Directions. Your answer should reproduce every line of the material in which the word "that" occurs.

Data in this exercise.
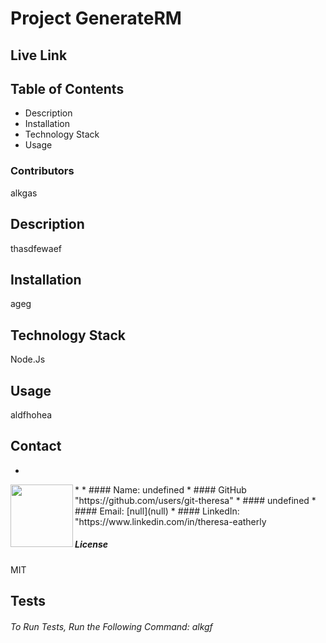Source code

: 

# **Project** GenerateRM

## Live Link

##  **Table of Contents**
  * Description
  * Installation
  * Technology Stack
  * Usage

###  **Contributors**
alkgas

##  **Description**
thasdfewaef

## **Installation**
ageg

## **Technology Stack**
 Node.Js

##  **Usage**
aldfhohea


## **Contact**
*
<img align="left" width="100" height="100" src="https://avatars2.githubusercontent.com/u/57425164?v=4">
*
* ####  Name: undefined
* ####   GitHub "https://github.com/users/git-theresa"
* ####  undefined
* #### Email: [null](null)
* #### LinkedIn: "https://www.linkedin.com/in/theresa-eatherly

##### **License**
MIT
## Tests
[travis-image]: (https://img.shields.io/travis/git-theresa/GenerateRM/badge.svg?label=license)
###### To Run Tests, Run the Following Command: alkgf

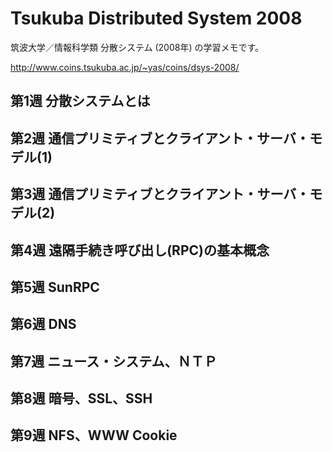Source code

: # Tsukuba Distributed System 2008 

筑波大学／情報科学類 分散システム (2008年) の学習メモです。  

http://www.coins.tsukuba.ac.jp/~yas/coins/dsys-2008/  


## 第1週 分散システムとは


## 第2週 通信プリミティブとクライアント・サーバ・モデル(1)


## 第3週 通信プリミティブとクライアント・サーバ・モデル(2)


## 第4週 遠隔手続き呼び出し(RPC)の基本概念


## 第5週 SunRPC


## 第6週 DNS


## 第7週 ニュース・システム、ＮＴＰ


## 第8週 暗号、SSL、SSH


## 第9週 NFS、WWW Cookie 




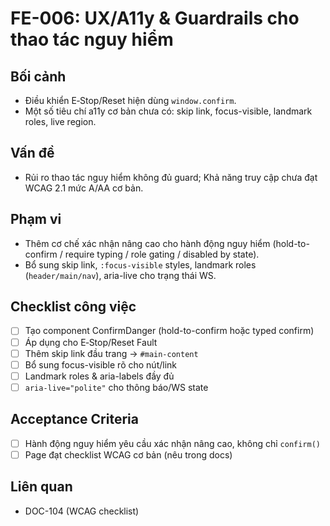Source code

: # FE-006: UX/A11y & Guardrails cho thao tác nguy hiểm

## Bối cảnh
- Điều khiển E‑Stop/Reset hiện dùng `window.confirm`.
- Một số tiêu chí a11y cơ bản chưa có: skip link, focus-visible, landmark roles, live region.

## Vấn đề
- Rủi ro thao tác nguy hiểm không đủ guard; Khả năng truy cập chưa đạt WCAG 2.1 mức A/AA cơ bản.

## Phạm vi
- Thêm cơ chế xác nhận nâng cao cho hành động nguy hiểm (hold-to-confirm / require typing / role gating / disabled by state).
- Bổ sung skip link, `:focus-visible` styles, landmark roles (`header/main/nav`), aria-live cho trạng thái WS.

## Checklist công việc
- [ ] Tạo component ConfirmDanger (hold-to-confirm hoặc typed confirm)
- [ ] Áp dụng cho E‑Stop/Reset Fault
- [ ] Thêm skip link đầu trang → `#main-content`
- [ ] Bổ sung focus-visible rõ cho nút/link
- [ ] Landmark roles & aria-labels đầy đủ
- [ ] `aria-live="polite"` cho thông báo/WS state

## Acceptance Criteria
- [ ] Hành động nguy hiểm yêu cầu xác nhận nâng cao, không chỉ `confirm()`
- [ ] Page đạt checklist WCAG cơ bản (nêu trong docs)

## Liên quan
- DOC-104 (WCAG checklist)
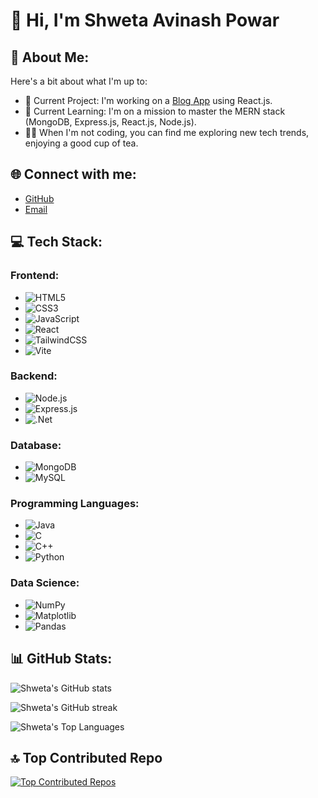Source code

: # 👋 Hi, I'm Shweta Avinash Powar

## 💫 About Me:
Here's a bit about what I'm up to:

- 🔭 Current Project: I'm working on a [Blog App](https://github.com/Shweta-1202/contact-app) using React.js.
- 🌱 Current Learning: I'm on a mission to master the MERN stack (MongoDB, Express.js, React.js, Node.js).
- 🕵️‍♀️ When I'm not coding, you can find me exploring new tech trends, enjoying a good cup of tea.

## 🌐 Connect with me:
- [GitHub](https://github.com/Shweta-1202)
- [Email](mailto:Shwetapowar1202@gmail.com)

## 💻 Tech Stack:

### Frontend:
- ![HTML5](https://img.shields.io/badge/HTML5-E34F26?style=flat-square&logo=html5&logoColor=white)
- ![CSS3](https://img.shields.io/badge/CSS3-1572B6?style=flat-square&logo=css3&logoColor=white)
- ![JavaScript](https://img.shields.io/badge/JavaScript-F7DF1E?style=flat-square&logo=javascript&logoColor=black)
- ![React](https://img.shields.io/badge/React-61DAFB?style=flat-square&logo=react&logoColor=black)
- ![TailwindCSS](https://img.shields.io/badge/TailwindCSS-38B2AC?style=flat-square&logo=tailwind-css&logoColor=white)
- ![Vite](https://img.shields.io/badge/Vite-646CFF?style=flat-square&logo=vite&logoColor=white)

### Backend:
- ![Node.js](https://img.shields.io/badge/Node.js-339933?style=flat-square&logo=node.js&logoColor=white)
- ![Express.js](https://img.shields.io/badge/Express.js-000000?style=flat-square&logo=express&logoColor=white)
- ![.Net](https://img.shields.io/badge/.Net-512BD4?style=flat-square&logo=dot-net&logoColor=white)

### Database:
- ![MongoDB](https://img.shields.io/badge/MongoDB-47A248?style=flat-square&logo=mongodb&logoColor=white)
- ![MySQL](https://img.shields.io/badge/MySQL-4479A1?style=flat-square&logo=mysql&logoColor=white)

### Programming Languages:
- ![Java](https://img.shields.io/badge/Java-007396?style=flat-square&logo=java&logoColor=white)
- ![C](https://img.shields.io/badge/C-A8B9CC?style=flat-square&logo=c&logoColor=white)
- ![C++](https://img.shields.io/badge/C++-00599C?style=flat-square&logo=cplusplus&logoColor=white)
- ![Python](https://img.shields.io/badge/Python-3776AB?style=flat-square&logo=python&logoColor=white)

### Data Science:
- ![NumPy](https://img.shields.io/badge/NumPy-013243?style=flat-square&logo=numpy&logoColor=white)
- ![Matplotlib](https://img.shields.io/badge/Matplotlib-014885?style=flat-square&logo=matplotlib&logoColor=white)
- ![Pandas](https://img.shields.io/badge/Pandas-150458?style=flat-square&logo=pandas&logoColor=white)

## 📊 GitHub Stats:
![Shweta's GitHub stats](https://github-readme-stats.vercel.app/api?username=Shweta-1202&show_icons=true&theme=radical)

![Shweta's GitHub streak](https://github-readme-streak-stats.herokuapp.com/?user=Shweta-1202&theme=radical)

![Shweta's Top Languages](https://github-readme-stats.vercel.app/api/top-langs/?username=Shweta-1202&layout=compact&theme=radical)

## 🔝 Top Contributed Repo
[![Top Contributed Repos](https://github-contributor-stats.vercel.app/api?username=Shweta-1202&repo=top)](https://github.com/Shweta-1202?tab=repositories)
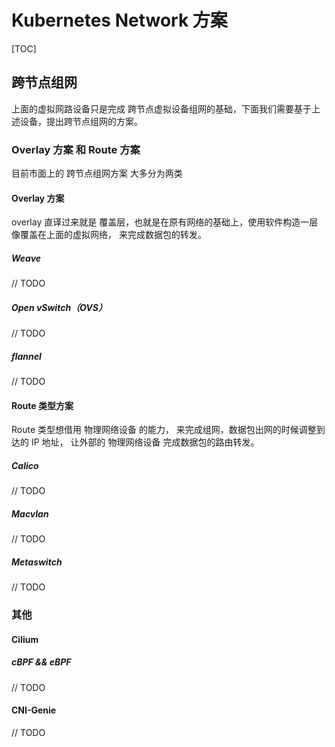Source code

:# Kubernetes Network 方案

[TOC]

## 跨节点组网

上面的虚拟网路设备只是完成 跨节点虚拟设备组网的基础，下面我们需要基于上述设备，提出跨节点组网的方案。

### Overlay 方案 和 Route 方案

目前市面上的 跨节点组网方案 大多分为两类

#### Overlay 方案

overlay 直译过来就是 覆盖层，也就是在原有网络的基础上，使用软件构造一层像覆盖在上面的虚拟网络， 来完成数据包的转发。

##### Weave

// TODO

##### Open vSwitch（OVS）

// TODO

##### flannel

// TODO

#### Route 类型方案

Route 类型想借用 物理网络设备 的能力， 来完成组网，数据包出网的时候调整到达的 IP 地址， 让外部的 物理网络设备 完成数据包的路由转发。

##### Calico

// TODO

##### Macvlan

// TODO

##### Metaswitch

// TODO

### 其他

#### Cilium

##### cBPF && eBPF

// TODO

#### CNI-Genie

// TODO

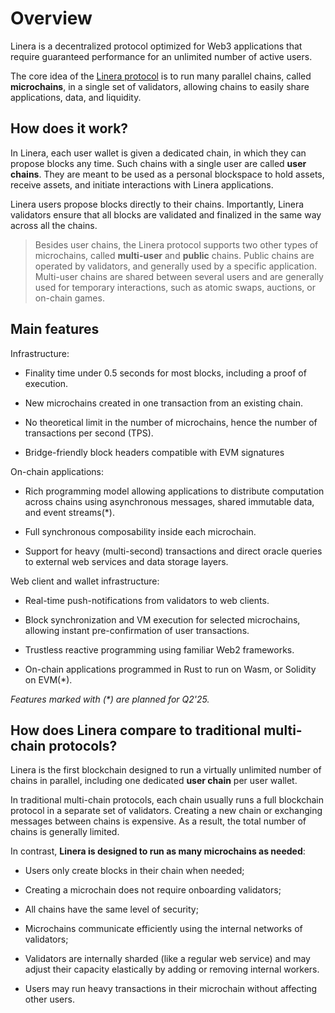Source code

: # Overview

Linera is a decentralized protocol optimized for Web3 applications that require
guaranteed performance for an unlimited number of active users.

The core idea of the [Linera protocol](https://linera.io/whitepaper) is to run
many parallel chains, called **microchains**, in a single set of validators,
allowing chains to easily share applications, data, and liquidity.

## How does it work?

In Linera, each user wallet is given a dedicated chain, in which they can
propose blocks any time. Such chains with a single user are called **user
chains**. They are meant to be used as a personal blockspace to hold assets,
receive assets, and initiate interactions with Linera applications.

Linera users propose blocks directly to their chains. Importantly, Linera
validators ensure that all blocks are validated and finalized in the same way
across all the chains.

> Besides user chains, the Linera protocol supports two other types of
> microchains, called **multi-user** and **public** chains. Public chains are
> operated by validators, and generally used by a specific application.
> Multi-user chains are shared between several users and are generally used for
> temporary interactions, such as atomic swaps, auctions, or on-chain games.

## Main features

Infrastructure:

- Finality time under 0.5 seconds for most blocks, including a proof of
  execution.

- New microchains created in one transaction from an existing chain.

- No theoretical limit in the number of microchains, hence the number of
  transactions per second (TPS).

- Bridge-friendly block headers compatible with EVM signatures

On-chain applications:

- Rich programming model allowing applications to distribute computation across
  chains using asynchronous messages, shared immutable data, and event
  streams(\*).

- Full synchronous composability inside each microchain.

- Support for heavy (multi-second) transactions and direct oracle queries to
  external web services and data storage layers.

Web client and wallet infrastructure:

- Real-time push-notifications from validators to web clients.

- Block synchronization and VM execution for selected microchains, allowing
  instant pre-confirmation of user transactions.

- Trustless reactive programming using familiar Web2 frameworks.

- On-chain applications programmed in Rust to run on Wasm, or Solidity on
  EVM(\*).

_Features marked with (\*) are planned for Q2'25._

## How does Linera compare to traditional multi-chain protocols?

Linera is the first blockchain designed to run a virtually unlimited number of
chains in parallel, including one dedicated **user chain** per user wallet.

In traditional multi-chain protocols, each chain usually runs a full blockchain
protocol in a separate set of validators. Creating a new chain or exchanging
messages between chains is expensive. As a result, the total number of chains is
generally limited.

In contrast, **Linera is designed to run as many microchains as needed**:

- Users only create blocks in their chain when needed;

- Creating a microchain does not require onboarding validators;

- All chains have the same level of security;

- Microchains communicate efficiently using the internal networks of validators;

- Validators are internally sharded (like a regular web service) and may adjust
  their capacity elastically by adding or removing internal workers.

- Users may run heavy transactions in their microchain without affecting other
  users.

Answer to this task.
Linera is a decentralized protocol optimized for Web3 applications that require
validators ensure that all blocks are validated and finalized in the same way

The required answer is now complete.